Task statement | The records below are to be transcribed exactly from their first line to the line that has "# Machine Learning Projects", inclusive, with every picture omitted.

Pictures paired with source code |

%%

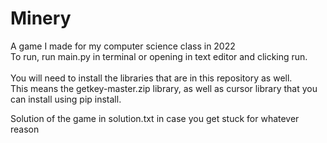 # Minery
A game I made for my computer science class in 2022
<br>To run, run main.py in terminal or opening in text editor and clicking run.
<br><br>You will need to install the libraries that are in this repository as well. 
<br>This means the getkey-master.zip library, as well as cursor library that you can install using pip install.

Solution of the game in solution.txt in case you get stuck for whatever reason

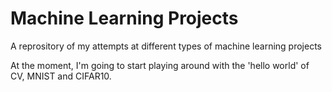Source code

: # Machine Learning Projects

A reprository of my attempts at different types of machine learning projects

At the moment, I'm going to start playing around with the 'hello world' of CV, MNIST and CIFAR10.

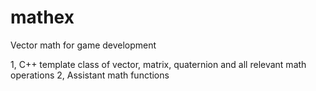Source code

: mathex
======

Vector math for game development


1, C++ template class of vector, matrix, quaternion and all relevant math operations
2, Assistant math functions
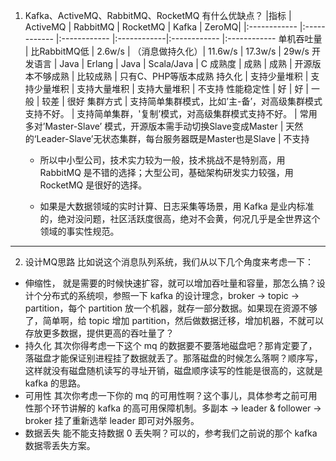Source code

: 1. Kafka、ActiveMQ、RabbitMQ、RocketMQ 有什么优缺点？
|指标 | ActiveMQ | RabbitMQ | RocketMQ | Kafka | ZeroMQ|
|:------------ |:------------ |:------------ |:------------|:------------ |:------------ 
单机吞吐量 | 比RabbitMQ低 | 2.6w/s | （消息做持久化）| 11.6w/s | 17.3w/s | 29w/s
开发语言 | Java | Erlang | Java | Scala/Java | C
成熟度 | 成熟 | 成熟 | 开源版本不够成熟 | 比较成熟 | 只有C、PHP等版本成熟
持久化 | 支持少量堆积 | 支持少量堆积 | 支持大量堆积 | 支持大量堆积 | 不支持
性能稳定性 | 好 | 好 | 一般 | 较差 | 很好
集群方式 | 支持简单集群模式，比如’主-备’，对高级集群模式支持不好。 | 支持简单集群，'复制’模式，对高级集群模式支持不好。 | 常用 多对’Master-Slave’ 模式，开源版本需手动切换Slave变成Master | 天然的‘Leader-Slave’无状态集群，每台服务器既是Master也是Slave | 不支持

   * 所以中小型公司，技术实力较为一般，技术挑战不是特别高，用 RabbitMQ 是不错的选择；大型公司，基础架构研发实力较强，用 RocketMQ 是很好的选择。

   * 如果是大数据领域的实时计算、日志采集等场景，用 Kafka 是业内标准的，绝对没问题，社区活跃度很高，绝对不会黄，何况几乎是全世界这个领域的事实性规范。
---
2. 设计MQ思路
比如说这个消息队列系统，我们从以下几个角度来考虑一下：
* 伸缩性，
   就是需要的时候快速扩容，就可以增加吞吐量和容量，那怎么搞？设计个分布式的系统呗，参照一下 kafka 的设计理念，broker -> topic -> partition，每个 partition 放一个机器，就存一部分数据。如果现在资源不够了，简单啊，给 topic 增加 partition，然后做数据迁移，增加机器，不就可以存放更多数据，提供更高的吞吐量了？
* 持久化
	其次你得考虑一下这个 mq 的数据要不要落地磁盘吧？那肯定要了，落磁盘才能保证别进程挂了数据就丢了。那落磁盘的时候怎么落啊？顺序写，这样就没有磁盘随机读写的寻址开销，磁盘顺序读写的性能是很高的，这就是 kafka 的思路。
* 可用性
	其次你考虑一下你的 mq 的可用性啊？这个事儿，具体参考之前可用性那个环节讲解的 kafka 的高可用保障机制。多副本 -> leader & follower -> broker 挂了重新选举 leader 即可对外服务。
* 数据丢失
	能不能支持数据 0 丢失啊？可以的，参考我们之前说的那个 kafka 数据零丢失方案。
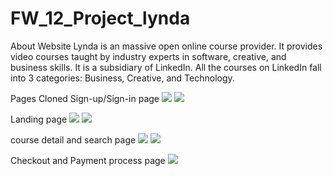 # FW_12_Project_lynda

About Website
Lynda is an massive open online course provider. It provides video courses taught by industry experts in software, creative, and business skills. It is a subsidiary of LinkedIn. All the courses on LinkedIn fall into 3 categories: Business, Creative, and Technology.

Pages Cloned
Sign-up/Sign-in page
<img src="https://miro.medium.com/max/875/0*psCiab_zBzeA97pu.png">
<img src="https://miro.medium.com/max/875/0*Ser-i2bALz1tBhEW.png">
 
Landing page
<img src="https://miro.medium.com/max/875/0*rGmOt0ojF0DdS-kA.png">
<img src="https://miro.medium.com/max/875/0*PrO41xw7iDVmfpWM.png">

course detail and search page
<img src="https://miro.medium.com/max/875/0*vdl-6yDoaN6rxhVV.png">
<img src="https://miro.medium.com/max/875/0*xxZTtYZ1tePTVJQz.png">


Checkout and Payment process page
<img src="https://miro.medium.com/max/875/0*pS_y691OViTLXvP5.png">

%%

Solution to the exercise |
 # Minery
A game I made for my computer science class in 2022
<br>To run, run main.py in terminal or opening in text editor and clicking run.
<br><br>You will need to install the libraries that are in this repository as well. 
<br>This means the getkey-master.zip library, as well as cursor library that you can install using pip install.

Solution of the game in solution.txt in case you get stuck for whatever reason

Source code

: # Machine Learning Projects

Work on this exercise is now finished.